Please reproduce the data exactly, excluding any pictures it contains.

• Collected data
=-=-=-=-=

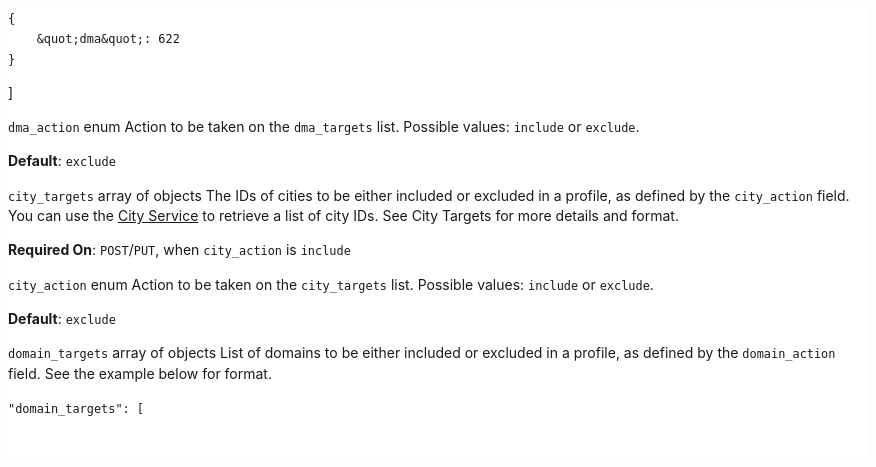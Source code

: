     {
        &quot;dma&quot;: 622
    }
] </code></pre></td>
</tr>
<tr class="odd row">
<td class="entry colsep-1 rowsep-1"
headers="ID-00001d94__table_frg_kd1_twb__entry__1"><code
class="ph codeph">dma_action</code></td>
<td class="entry colsep-1 rowsep-1"
headers="ID-00001d94__table_frg_kd1_twb__entry__2">enum</td>
<td class="entry colsep-1 rowsep-1"
headers="ID-00001d94__table_frg_kd1_twb__entry__3">Action to be taken on
the <code class="ph codeph">dma_targets</code> list. Possible values:
<code class="ph codeph">include</code> or <code
class="ph codeph">exclude</code>.
<p><strong>Default</strong>: <code
class="ph codeph">exclude</code></p></td>
</tr>
<tr class="even row">
<td class="entry colsep-1 rowsep-1"
headers="ID-00001d94__table_frg_kd1_twb__entry__1"><code
class="ph codeph">city_targets</code></td>
<td class="entry colsep-1 rowsep-1"
headers="ID-00001d94__table_frg_kd1_twb__entry__2">array of objects</td>
<td class="entry colsep-1 rowsep-1"
headers="ID-00001d94__table_frg_kd1_twb__entry__3">The IDs of cities to
be either included or excluded in a profile, as defined by the <code
class="ph codeph">city_action</code> field. You can use the <a
href="https://docs.xandr.com/bundle/xandr-api/page/city-service.html"
class="xref" target="_blank">City Service</a> to retrieve a list of city
IDs. See City Targets for more details and format.
<p><strong>Required On</strong>: <code
class="ph codeph">POST</code>/<code class="ph codeph">PUT</code>, when
<code class="ph codeph">city_action</code> is <code
class="ph codeph">include</code></p></td>
</tr>
<tr class="odd row">
<td class="entry colsep-1 rowsep-1"
headers="ID-00001d94__table_frg_kd1_twb__entry__1"><code
class="ph codeph">city_action</code></td>
<td class="entry colsep-1 rowsep-1"
headers="ID-00001d94__table_frg_kd1_twb__entry__2">enum</td>
<td class="entry colsep-1 rowsep-1"
headers="ID-00001d94__table_frg_kd1_twb__entry__3">Action to be taken on
the <code class="ph codeph">city_targets</code> list. Possible values:
<code class="ph codeph">include</code> or <code
class="ph codeph">exclude</code>.
<p><strong>Default</strong>: <code
class="ph codeph">exclude</code></p></td>
</tr>
<tr class="even row">
<td class="entry colsep-1 rowsep-1"
headers="ID-00001d94__table_frg_kd1_twb__entry__1"><code
class="ph codeph">domain_targets</code></td>
<td class="entry colsep-1 rowsep-1"
headers="ID-00001d94__table_frg_kd1_twb__entry__2">array of objects</td>
<td class="entry colsep-1 rowsep-1"
headers="ID-00001d94__table_frg_kd1_twb__entry__3">List of domains to be
either included or excluded in a profile, as defined by the <code
class="ph codeph">domain_action</code> field. See the example below for
format.
<pre id="ID-00001d94__codeblock_mrg_kd1_twb"
class="pre codeblock"><code>&quot;domain_targets&quot;: [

=-=-=-=-=

• Response to this exercise
Source code

:     {
        &quot;dma&quot;: 622
    }
] </code></pre></td>
</tr>
<tr class="odd row">
<td class="entry colsep-1 rowsep-1"
headers="ID-00001d94__table_frg_kd1_twb__entry__1"><code
class="ph codeph">dma_action</code></td>
<td class="entry colsep-1 rowsep-1"
headers="ID-00001d94__table_frg_kd1_twb__entry__2">enum</td>
<td class="entry colsep-1 rowsep-1"
headers="ID-00001d94__table_frg_kd1_twb__entry__3">Action to be taken on
the <code class="ph codeph">dma_targets</code> list. Possible values:
<code class="ph codeph">include</code> or <code
class="ph codeph">exclude</code>.
<p><strong>Default</strong>: <code
class="ph codeph">exclude</code></p></td>
</tr>
<tr class="even row">
<td class="entry colsep-1 rowsep-1"
headers="ID-00001d94__table_frg_kd1_twb__entry__1"><code
class="ph codeph">city_targets</code></td>
<td class="entry colsep-1 rowsep-1"
headers="ID-00001d94__table_frg_kd1_twb__entry__2">array of objects</td>
<td class="entry colsep-1 rowsep-1"
headers="ID-00001d94__table_frg_kd1_twb__entry__3">The IDs of cities to
be either included or excluded in a profile, as defined by the <code
class="ph codeph">city_action</code> field. You can use the <a
href="https://docs.xandr.com/bundle/xandr-api/page/city-service.html"
class="xref" target="_blank">City Service</a> to retrieve a list of city
IDs. See City Targets for more details and format.
<p><strong>Required On</strong>: <code
class="ph codeph">POST</code>/<code class="ph codeph">PUT</code>, when
<code class="ph codeph">city_action</code> is <code
class="ph codeph">include</code></p></td>
</tr>
<tr class="odd row">
<td class="entry colsep-1 rowsep-1"
headers="ID-00001d94__table_frg_kd1_twb__entry__1"><code
class="ph codeph">city_action</code></td>
<td class="entry colsep-1 rowsep-1"
headers="ID-00001d94__table_frg_kd1_twb__entry__2">enum</td>
<td class="entry colsep-1 rowsep-1"
headers="ID-00001d94__table_frg_kd1_twb__entry__3">Action to be taken on
the <code class="ph codeph">city_targets</code> list. Possible values:
<code class="ph codeph">include</code> or <code
class="ph codeph">exclude</code>.
<p><strong>Default</strong>: <code
class="ph codeph">exclude</code></p></td>
</tr>
<tr class="even row">
<td class="entry colsep-1 rowsep-1"
headers="ID-00001d94__table_frg_kd1_twb__entry__1"><code
class="ph codeph">domain_targets</code></td>
<td class="entry colsep-1 rowsep-1"
headers="ID-00001d94__table_frg_kd1_twb__entry__2">array of objects</td>
<td class="entry colsep-1 rowsep-1"
headers="ID-00001d94__table_frg_kd1_twb__entry__3">List of domains to be
either included or excluded in a profile, as defined by the <code
class="ph codeph">domain_action</code> field. See the example below for
format.
<pre id="ID-00001d94__codeblock_mrg_kd1_twb"
class="pre codeblock"><code>&quot;domain_targets&quot;: [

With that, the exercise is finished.